Meat Processor's Shares Plummet After Suspension

by 5m Editor
20 April 2011, at 9:15am

CHINA - Henan Shuanghui Investment & Development Co, the listed unit of meat processor Shuanghui Group, resumed trading and plunged by the 10 per cent daily limit on Tuesday after a one-month suspension because of its tainted meat scandal.

The Shenzhen-listed company had been suspended from trading since March 16 after China Central Television reported that Jiyuan Shuanghui Food Co Ltd, a subsidiary of Shuanghui Group, purchased pigs fed with the banned substance clenbuterol.

Shuanghui spent 31 million yuan ($4.75 million) on product recalls and its revenue dropped by 1.34 billion yuan in March, the company said in a statement to the Shenzhen Stock Exchange on Monday.

The company said that its current daily supply of meat products hit 3,200 tons, a rebound to about 71 per cent of pre-scandal levels.

In the first quarter, Shuanghui's profit is expected to reach 265 million yuan to 270 million yuan, up 10 per cent to 12.5 per cent from the previous year, according to the statement.

However, analysts and consumers are not as optimistic as the company.

"The scandal may drag Shuanghui's sales down by 2 billion yuan to 4 billion yuan this year," said Tong Xun, an analyst at Shenyin & Wanguo Securities Co Ltd.

"Although Shuanghui made some efforts to restore its image by recalling products and making a public apology, it is still hard to lure consumers back.

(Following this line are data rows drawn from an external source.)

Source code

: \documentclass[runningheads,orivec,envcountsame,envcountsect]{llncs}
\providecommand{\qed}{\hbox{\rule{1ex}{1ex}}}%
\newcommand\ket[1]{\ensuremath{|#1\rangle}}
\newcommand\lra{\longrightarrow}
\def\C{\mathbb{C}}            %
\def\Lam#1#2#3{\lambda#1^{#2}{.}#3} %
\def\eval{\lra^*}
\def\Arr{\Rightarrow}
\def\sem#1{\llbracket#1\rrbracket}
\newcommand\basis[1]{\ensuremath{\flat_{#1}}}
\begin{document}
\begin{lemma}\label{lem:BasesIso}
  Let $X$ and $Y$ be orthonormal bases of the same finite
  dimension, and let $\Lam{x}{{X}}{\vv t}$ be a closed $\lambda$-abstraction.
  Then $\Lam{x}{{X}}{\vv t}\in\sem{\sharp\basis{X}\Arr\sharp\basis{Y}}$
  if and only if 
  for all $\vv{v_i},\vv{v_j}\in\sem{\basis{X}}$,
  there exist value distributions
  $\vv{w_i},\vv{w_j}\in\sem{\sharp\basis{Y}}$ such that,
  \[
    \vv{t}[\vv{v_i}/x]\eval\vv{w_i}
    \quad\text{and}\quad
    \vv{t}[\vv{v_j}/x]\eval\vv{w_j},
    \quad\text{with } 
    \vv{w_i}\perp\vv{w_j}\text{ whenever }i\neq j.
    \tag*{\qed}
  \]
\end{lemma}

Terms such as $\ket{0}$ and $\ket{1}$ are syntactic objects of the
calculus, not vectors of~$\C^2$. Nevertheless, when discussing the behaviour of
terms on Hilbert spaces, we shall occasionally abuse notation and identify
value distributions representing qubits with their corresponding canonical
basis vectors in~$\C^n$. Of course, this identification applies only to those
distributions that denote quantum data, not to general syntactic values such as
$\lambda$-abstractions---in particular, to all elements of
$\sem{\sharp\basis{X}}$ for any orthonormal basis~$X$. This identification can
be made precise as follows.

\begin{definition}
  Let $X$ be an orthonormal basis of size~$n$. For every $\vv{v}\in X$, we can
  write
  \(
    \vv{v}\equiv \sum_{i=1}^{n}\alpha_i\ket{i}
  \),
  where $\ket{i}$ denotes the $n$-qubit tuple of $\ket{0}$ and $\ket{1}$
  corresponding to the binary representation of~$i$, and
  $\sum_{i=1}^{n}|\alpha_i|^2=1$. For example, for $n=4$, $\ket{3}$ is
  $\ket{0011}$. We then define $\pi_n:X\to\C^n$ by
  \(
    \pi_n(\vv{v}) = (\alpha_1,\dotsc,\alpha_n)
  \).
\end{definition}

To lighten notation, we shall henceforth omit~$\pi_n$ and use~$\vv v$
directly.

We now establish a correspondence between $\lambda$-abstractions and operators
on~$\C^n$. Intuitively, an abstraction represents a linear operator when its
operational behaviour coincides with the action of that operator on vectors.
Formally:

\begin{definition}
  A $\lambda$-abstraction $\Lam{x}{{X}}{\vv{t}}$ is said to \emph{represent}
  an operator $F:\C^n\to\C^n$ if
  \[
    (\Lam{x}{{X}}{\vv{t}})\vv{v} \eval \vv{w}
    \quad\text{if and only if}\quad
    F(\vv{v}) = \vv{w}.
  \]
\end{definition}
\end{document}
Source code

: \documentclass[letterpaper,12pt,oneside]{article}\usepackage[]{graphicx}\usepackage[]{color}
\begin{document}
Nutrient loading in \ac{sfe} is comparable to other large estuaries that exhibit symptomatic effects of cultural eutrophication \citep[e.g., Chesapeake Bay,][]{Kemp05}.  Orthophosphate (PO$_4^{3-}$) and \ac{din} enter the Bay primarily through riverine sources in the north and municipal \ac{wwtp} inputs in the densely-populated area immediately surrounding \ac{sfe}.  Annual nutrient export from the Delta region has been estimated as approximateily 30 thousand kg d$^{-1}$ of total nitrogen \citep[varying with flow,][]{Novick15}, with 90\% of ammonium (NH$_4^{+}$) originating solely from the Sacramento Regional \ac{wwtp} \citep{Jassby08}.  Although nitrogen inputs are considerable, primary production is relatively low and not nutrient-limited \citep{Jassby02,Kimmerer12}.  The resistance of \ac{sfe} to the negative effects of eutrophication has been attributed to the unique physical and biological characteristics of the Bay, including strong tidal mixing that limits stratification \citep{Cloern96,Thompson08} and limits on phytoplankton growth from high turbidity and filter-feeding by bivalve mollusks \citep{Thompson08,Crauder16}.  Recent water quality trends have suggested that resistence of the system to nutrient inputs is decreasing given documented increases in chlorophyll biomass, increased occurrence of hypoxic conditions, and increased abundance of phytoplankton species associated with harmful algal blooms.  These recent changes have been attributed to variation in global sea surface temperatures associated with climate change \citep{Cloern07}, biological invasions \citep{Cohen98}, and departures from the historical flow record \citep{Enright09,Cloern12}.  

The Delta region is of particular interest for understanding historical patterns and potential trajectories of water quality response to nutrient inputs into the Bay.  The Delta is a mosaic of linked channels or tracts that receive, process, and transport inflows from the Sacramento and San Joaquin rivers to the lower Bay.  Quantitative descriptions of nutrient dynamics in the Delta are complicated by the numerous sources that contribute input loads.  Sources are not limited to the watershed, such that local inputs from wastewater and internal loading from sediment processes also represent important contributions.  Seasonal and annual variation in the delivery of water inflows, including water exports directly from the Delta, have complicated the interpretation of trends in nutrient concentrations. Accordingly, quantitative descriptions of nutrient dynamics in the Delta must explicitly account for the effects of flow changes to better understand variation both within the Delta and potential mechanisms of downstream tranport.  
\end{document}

It will take a long time," said a senior analyst at Changjiang Securities, who declined to be identified.

Since resuming trading on Tuesday, Shuanghui's share price will continue to drop for some time, and it may take several months to rebound, he said.

According to an online survey by China's Web portal, about 57.5 per cent of market watchers polled expect Shuanghui's share price to hit the 10 per cent daily decrease limit for at least five consecutive trading days, while 15.1 per cent of the respondents forecast a plunge lasting for three consecutive days.

The government has attached great importance to food safety, and it will intensify its supervision of the quality and safety of animal products, according to the Ministry of Agriculture.

The central government plans to launch a one-year investigation of illegal additives in pig feed.

The investigation will focus on monitoring the entire pork supply chain to ensure product safety, said the ministry in late March.